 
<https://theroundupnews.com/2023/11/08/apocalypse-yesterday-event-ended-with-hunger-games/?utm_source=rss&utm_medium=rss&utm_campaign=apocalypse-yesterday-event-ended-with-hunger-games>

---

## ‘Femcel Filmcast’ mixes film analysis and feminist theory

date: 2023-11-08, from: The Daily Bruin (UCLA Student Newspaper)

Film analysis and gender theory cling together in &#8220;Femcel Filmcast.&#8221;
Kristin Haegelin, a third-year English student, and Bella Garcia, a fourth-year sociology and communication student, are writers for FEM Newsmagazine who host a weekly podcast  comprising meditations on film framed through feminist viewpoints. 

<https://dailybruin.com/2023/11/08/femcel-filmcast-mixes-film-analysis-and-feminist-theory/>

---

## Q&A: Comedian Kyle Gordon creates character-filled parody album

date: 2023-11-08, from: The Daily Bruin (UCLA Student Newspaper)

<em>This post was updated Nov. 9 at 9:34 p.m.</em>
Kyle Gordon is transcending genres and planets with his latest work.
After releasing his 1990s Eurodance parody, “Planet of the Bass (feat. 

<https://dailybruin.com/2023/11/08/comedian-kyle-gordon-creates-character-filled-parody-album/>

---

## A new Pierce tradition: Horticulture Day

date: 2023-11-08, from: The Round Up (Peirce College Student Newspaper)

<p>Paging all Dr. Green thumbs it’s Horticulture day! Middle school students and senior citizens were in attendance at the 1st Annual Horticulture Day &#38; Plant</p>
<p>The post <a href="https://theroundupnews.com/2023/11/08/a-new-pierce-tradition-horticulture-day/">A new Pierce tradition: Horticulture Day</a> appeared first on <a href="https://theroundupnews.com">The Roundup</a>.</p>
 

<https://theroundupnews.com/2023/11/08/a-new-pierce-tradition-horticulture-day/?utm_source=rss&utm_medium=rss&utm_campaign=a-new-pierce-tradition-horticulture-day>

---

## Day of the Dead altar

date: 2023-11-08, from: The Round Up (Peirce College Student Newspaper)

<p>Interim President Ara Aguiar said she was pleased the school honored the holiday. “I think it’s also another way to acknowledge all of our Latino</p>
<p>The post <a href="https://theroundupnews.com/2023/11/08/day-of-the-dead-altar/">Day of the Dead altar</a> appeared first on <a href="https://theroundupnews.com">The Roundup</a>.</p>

* ACTIVITY: Check the entries above for the word "with" and copy every line where it turns up.

* TASK SOLUTION:
<https://theroundupnews.com/2023/11/08/apocalypse-yesterday-event-ended-with-hunger-games/?utm_source=rss&utm_medium=rss&utm_campaign=apocalypse-yesterday-event-ended-with-hunger-games>
Kyle Gordon is transcending genres and planets with his latest work.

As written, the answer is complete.